Rezension aus FALTER 41/2015
Kadaver auf Heimaturlaub
In seinem Roman „Adieu Paris“ blickt Daniel Anselme in die zerstörten Seelen der französischen Soldaten im Algerienkrieg
Der Heimaturlaub des Frontsoldaten ist spätestens seit „Im Westen nichts Neues“ (1926) ein vorprogrammiertes Desaster: Durch seine traumatischen Erfahrungen ist der Soldat seinem alten Selbst, seiner Familie und seinen Freunden entfremdet. Über das Erlebte zu sprechen ist unmöglich, Enttäuschung auf beiden Seiten unvermeidbar. „Ich hätte nie auf Urlaub fahren dürfen“, muss sich Remarques Erzähler schließlich eingestehen.
Eine ähnliche Erfahrung machen drei junge Franzosen in Daniel Anselmes 1957 erschienenem Roman „La permission“, der nun in deutscher Übersetzung unter dem Titel „Adieu Paris“ vorliegt. Drei französische Soldaten, die in Algerien ihren Militärdienst ableisten, verbringen die Weihnachtsfeiertage des Jahres 1956 zu Hause. Der Krieg selbst kommt nur in kurzen Erinnerungsfetzen zur Sprache: brennende Dörfer, weinende Frauen und Kinder, ein sterbender Algerier, den man mit dem Fuß auf den Rücken wälzt.

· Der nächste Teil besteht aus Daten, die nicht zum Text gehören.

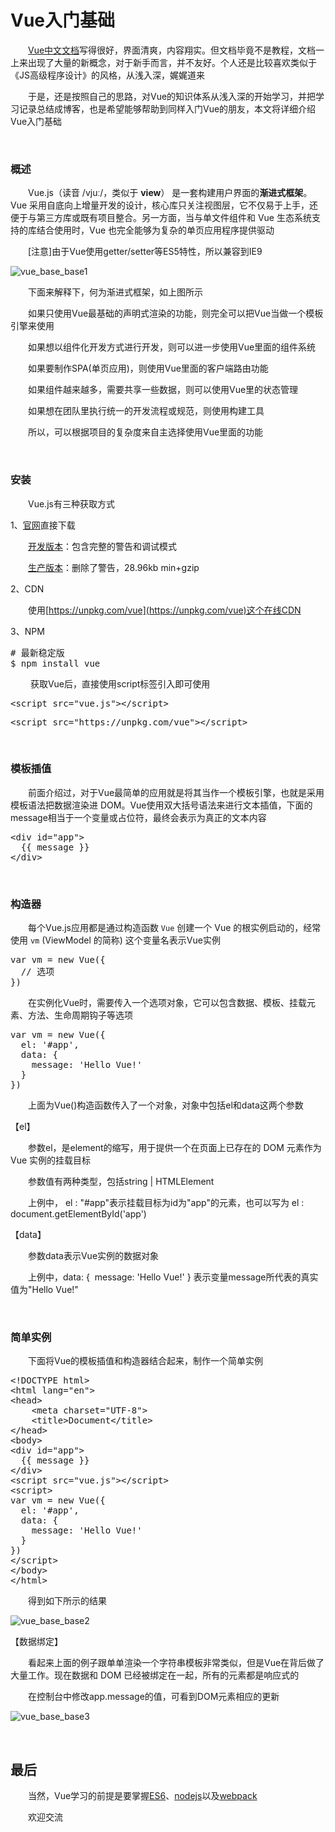 # Vue入门基础

　　[Vue中文文档](https://cn.vuejs.org/)写得很好，界面清爽，内容翔实。但文档毕竟不是教程，文档一上来出现了大量的新概念，对于新手而言，并不友好。个人还是比较喜欢类似于《JS高级程序设计》的风格，从浅入深，娓娓道来

　　于是，还是按照自己的思路，对Vue的知识体系从浅入深的开始学习，并把学习记录总结成博客，也是希望能够帮助到同样入门Vue的朋友，本文将详细介绍Vue入门基础

&nbsp;

### 概述

　　Vue.js（读音 /vjuː/，类似于 **view**） 是一套构建用户界面的**渐进式框架**。Vue 采用自底向上增量开发的设计，核心库只关注视图层，它不仅易于上手，还便于与第三方库或既有项目整合。另一方面，当与单文件组件和 Vue 生态系统支持的库结合使用时，Vue 也完全能够为复杂的单页应用程序提供驱动

　　[注意]由于Vue使用getter/setter等ES5特性，所以兼容到IE9

![vue_base_base1](https://pic.xiaohuochai.site/blog/vue_base_base1.png)

　　下面来解释下，何为渐进式框架，如上图所示　

　　如果只使用Vue最基础的声明式渲染的功能，则完全可以把Vue当做一个模板引擎来使用

　　如果想以组件化开发方式进行开发，则可以进一步使用Vue里面的组件系统

　　如果要制作SPA(单页应用)，则使用Vue里面的客户端路由功能

　　如果组件越来越多，需要共享一些数据，则可以使用Vue里的状态管理

　　如果想在团队里执行统一的开发流程或规范，则使用构建工具

　　所以，可以根据项目的复杂度来自主选择使用Vue里面的功能

&nbsp;

### 安装

　　Vue.js有三种获取方式

1、[官网](https://cn.vuejs.org/)直接下载

　　[开发版本](https://vuejs.org/js/vue.js)：包含完整的警告和调试模式

　　[生产版本](https://vuejs.org/js/vue.min.js)：删除了警告，28.96kb min+gzip

2、CDN

　　使用[https://unpkg.com/vue](https://unpkg.com/vue)这个在线CDN

3、NPM

<div class="cnblogs_code">
<pre># 最新稳定版
$ npm install vue</pre>
</div>

&nbsp;　　获取Vue后，直接使用script标签引入即可使用

<div class="cnblogs_code">
<pre>&lt;script src="vue.js"&gt;&lt;/script&gt;    </pre>
</div>
<div class="cnblogs_code">
<pre>&lt;script src="https://unpkg.com/vue"&gt;&lt;/script&gt;</pre>
</div>

&nbsp;

### 模板插值

　　前面介绍过，对于Vue最简单的应用就是将其当作一个模板引擎，也就是采用模板语法把数据渲染进 DOM。Vue使用双大括号语法来进行文本插值，下面的message相当于一个变量或占位符，最终会表示为真正的文本内容

<div class="cnblogs_code">
<pre>&lt;div id="app"&gt;
  {{ message }}
&lt;/div&gt;</pre>
</div>

&nbsp;

### 构造器

　　每个Vue.js应用都是通过构造函数&nbsp;`Vue`&nbsp;创建一个&nbsp;Vue 的根实例启动的，经常使用&nbsp;`vm`&nbsp;(ViewModel 的简称) 这个变量名表示Vue实例

<div class="cnblogs_code">
<pre>var vm = new Vue({
  // 选项
})</pre>
</div>

　　在实例化Vue时，需要传入一个选项对象，它可以包含数据、模板、挂载元素、方法、生命周期钩子等选项

<div class="cnblogs_code">
<pre>var vm = new Vue({
  el: '#app',
  data: {
    message: 'Hello Vue!'
  }
})</pre>
</div>

　　上面为Vue()构造函数传入了一个对象，对象中包括el和data这两个参数

【el】

　　参数el，是element的缩写，用于提供一个在页面上已存在的 DOM 元素作为 Vue 实例的挂载目标

　　参数值有两种类型，包括string | HTMLElement

　　上例中， el : "#app"表示挂载目标为id为"app"的元素，也可以写为 el : document.getElementById('app')

【data】

　　参数data表示Vue实例的数据对象

　　上例中，data: {&nbsp; message: 'Hello Vue!'&nbsp;} 表示变量message所代表的真实值为"Hello Vue!"

&nbsp;

### 简单实例

　　下面将Vue的模板插值和构造器结合起来，制作一个简单实例

<div class="cnblogs_code">
<pre>&lt;!DOCTYPE html&gt;
&lt;html lang="en"&gt;
&lt;head&gt;
    &lt;meta charset="UTF-8"&gt;
    &lt;title&gt;Document&lt;/title&gt;
&lt;/head&gt;
&lt;body&gt;
&lt;div id="app"&gt;
  {{ message }}
&lt;/div&gt;
&lt;script src="vue.js"&gt;&lt;/script&gt;    
&lt;script&gt;
var vm = new Vue({
  el: '#app',
  data: {
    message: 'Hello Vue!'
  }
})
&lt;/script&gt;
&lt;/body&gt;
&lt;/html&gt;</pre>
</div>

　　得到如下所示的结果

![vue_base_base2](https://pic.xiaohuochai.site/blog/vue_base_base2.png)

【数据绑定】

　　看起来上面的例子跟单单渲染一个字符串模板非常类似，但是Vue在背后做了大量工作。现在数据和 DOM 已经被绑定在一起，所有的元素都是响应式的

　　在控制台中修改app.message的值，可看到DOM元素相应的更新

![vue_base_base3](https://pic.xiaohuochai.site/blog/vue_base_base3.gif)

&nbsp;

## 最后

　　当然，Vue学习的前提是要掌握[ES6](http://www.cnblogs.com/xiaohuochai/p/7233392.html)、[nodejs](http://www.cnblogs.com/xiaohuochai/p/6940560.html)以及[webpack](http://www.cnblogs.com/xiaohuochai/p/6666415.html#anchor2)

　　欢迎交流

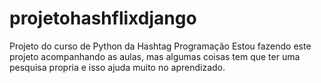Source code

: # projetohashflixdjango
Projeto do curso de Python da Hashtag Programação
Estou fazendo este projeto acompanhando as aulas,
mas algumas coisas tem que ter uma pesquisa propria
e isso ajuda muito no aprendizado.
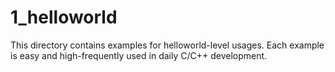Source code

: # 1_helloworld

This directory contains examples for helloworld-level usages. Each example is easy and high-frequently used in daily C/C++ development.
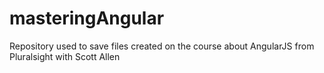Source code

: # masteringAngular
Repository used to save files created on the course about AngularJS from Pluralsight with Scott Allen
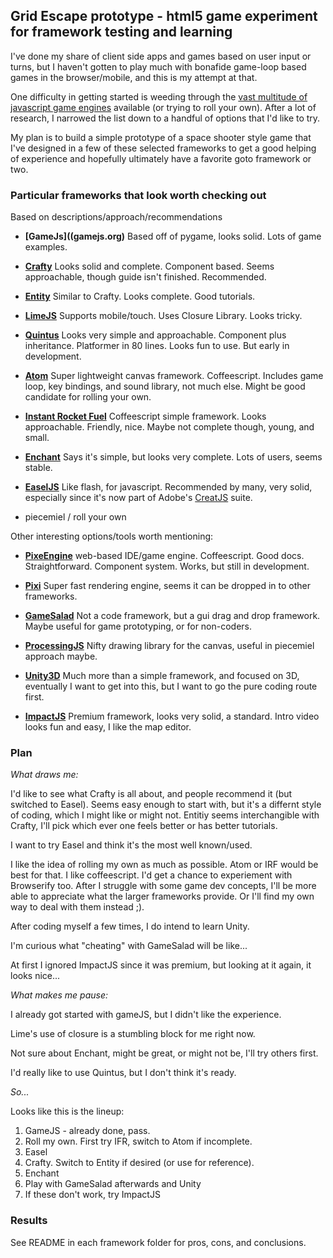 ## Grid Escape prototype - html5 game experiment for framework testing and learning

I've done my share of client side apps and games based on user input or turns, but I haven't gotten to play much with bonafide game-loop based games in the browser/mobile, and this is my attempt at that.

One difficulty in getting started is weeding through the [vast multitude of javascript game engines](https://github.com/bebraw/jswiki/wiki/Game-Engines) available (or trying to roll your own).  After a lot of research, I narrowed the list down to a handful of options that I'd like to try.

My plan is to build a simple prototype of a space shooter style game that I've designed in a few of these selected frameworks to get a good helping of experience and hopefully ultimately have a favorite goto framework or two.

### Particular frameworks that look worth checking out
Based on descriptions/approach/recommendations

- __[GameJs]((gamejs.org)__
Based off of pygame, looks solid.  Lots of game examples.

- __[Crafty](http://craftyjs.com/)__
Looks solid and complete.  Component based.  Seems approachable, though guide isn't finished.  Recommended.

- __[Entity](http://entityjs.com/)__
 Similar to Crafty.  Looks complete.  Good tutorials.

- __[LimeJS](http://www.limejs.com/)__
Supports mobile/touch.  Uses Closure Library.  Looks tricky.

- __[Quintus](http://html5quintus.com/)__
Looks very simple and approachable.  Component plus inheritance.  Platformer in 80 lines.  Looks fun to use.  But early in development.

- __[Atom](https://github.com/nornagon/atom)__
Super lightweight canvas framework.  Coffeescript.  Includes game loop, key bindings, and sound library, not much else.  Might be good candidate for rolling your own.

- __[Instant Rocket Fuel](http://kolja.github.com/Instant-Rocket-Fuel/)__
Coffeescript simple framework.  Looks approachable.  Friendly, nice.  Maybe not complete though, young, and small.

- __[Enchant](http://enchantjs.com/)__
Says it's simple, but looks very complete.  Lots of users, seems stable.

- __[EaselJS](http://www.createjs.com/#!/EaselJS)__
Like flash, for javascript.  Recommended by many, very solid, especially since it's now part of Adobe's [CreatJS](http://www.createjs.com/) suite.

- piecemiel / roll your own


Other interesting options/tools worth mentioning:

 - __[PixeEngine](http://pixieengine.com/)__
web-based IDE/game engine.  Coffeescript.  Good docs.  Straightforward.  Component system.  Works, but still in development.

 - __[Pixi](https://github.com/GoodBoyDigital/pixi.js)__
Super fast rendering engine, seems it can be dropped in to other frameworks.

 - __[GameSalad](http://gamesalad.com/creator)__
Not a code framework, but a gui drag and drop framework.  Maybe useful for game prototyping, or for non-coders.


 - __[ProcessingJS](http://processingjs.org/)__
Nifty drawing library for the canvas, useful in piecemiel approach maybe.

 - __[Unity3D](http://unity3d.com/)__
Much more than a simple framework, and focused on 3D, eventually I want to get into this, but I want to go the pure coding route first.

 - __[ImpactJS](impactjs.com)__
 Premium framework, looks very solid, a standard.  Intro video looks fun and easy, I like the map editor.

### Plan

_What draws me:_

I'd like to see what Crafty is all about, and people recommend it (but switched to Easel).  Seems easy enough to start with, but it's a differnt style of coding, which I might like or might not.  Entitiy seems interchangible with Crafty, I'll pick which ever one feels better or has better tutorials.

I want to try Easel and think it's the most well known/used.

I like the idea of rolling my own as much as possible.  Atom or IRF would be best for that.  I like coffeescript.  I'd get a chance to experiement with Browserify too.  After I struggle with some game dev concepts, I'll be more able to appreciate what the larger frameworks provide.  Or I'll find my own way to deal with them instead ;).

After coding myself a few times, I do intend to learn Unity.

I'm curious what "cheating" with GameSalad will be like...

At first I ignored ImpactJS since it was premium, but looking at it again, it looks nice...

_What makes me pause:_

I already got started with gameJS, but I didn't like the experience.

Lime's use of closure is a stumbling block for me right now.

Not sure about Enchant, might be great, or might not be, I'll try others first.

I'd really like to use Quintus, but I don't think it's ready.

_So..._

Looks like this is the lineup:

 1. GameJS - already done, pass.
 2. Roll my own.  First try  IFR, switch to Atom if incomplete.
 3. Easel
 4. Crafty.  Switch to Entity if desired (or use for reference).
 5. Enchant
 6. Play with GameSalad afterwards and Unity
 7. If these don't work, try ImpactJS 

### Results

See README in each framework folder for pros, cons, and conclusions.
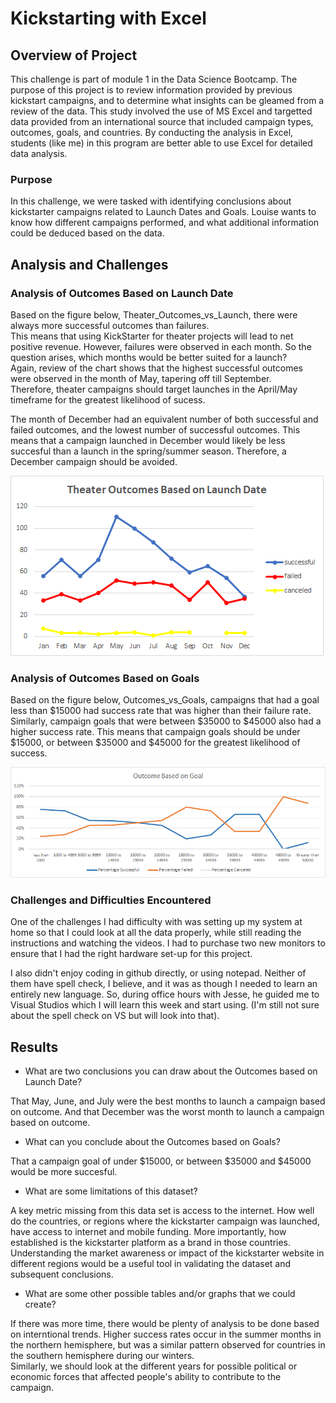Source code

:# Kickstarting with Excel

## Overview of Project
This challenge is part of module 1 in the Data Science Bootcamp.
The purpose of this project is to review information provided by previous kickstart campaigns, and to 
determine what insights can be gleamed from a review of the data.  This study involved the use of MS Excel
and targetted data provided from an international source that included campaign types, outcomes, goals, and countries.
By conducting the analysis in Excel, students (like me) in this program are better able to use Excel for detailed data analysis.

### Purpose
In this challenge, we were tasked with identifying conclusions about kickstarter campaigns related to Launch Dates and Goals.
Louise wants to know how different campaigns performed, and what additional information could be deduced based on the data.

## Analysis and Challenges

### Analysis of Outcomes Based on Launch Date
Based on the figure below, Theater_Outcomes_vs_Launch, there were always more successful outcomes than failures.  
This means that using KickStarter for theater projects will lead to net positive revenue.  However, failures were
observed in each month.  So the question arises, which months would be better suited for a launch?  
Again, review of the chart shows that the highest successful outcomes were observed in the month of May, tapering off till September.  
Therefore, theater campaigns should target launches in the April/May timeframe for the greatest likelihood of sucess.

The month of December had an equivalent number of both successful and failed outcomes, and the lowest number of successful outcomes.
This means that a campaign launched in December would likely be less succesful than a launch in the spring/summer season.  Therefore, a 
December campaign should be avoided.

![Graph](/resources/Theater_Outcomes_vs_Launch.png)

### Analysis of Outcomes Based on Goals

Based on the figure below, Outcomes_vs_Goals, campaigns that had a goal less than $15000 had success rate that was higher than their failure rate.  
Similarly, campaign goals that were between $35000 to $45000 also had a higher success rate.  This means that campaign goals should be under $15000, or between $35000 and $45000 for the greatest likelihood of success.

![Graph](/resources/Outcomes_vs_Goals.png)

### Challenges and Difficulties Encountered
One of the challenges I had difficulty with was setting up my system at home so that I could look at all the data properly, while still reading the instructions
and watching the videos.  I had to purchase two new monitors to ensure that I had the right hardware set-up for this project.

I also didn't enjoy coding in github directly, or using notepad.  Neither of them have spell check, I believe, and it was as though I needed to learn an entirely
new language.  So, during office hours with Jesse, he guided me to Visual Studios which I will learn this week and start using.  (I'm still not sure about the 
spell check on VS but will look into that).


## Results

- What are two conclusions you can draw about the Outcomes based on Launch Date?

That May, June, and July were the best months to launch a campaign based on outcome.
And that December was the worst month to launch a campaign based on outcome.

- What can you conclude about the Outcomes based on Goals?

That a campaign goal of under $15000, or between $35000 and $45000 would be more succesful.


- What are some limitations of this dataset?

A key metric missing from this data set is access to the internet.  How well do the countries, or regions where the kickstarter campaign was launched, have access to internet
and mobile funding.  More importantly, how established is the kickstarter platform as a brand in those countries.  Understanding the market awareness or impact of the kickstarter website in different regions would be a useful tool in validating the dataset and subsequent conclusions.


- What are some other possible tables and/or graphs that we could create? 

If there was more time, there would be plenty of analysis to be done based on interntional trends.  Higher success rates occur in the summer months in the northern 
hemisphere, but was a similar pattern observed for countries in the southern hemisphere during our winters.  
Similarly, we should look at the different years for possible political or economic forces that affected people's ability to contribute to the campaign.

Mehr ist auch gar nicht notwendig: Hier geht es nicht um den Verlauf oder einzelne Aspekte des seit zwei Jahren tobenden algerischen Unabhängigkeitskriegs, dessen schlimmste Phase noch bevorstand, als das Buch geschrieben wurde. „Adieu Paris“ zeigt ausschließlich, was der Krieg im Inneren derjenigen anrichtet, die ihn führen müssen.
Es ist ein eindringliches Porträt dreier Angehöriger einer verlorenen Generation, das Daniel Anselme in diesem kurzen, dichten Roman zeichnet. Kaum an der Gare de Lyon aus dem Zug gestiegen, schlägt die kindliche Vorfreude der Fronturlauber in ein Gefühl der Verunsicherung um. In ihrem Leben hat sich alles, in Paris hingegen rein gar nichts verändert – bis auf den feinen Unterschied, dass sie nicht mehr dazugehören.
Paris ist Paris ist Paris, in seiner ganzen unfassbaren Schönheit, kühlen Eleganz und unbändigen Lust am Fortschritt. Die 250.000 Soldaten, zum großen Teil Wehrpflichtige, die in Algerien gerade in einen immer noch grausameren Strudel der Gewalt hineingerissen werden? Interessieren hier nicht wirklich.
Wie Besucher aus dem Jenseits besichtigen die drei Soldaten die Schauplätze ihres alten, bedeutungslos gewordenen Lebens: Ihre Träume, ihre Werte, ihre Schwärmereien, kurz: ihre Jugend – derart empfindliches Gut geht auf dem Schlachtfeld als Erstes kaputt.
„Der Junge, den sie früher einmal geliebt hat (vermutlich geliebt hat), ist tot, mausetot!“, erklärt sich Lachaume, mit 26 der älteste der drei Fronturlauber, warum ihn seine frisch angetraute Ehefrau während seiner Abwesenheit verlassen hat.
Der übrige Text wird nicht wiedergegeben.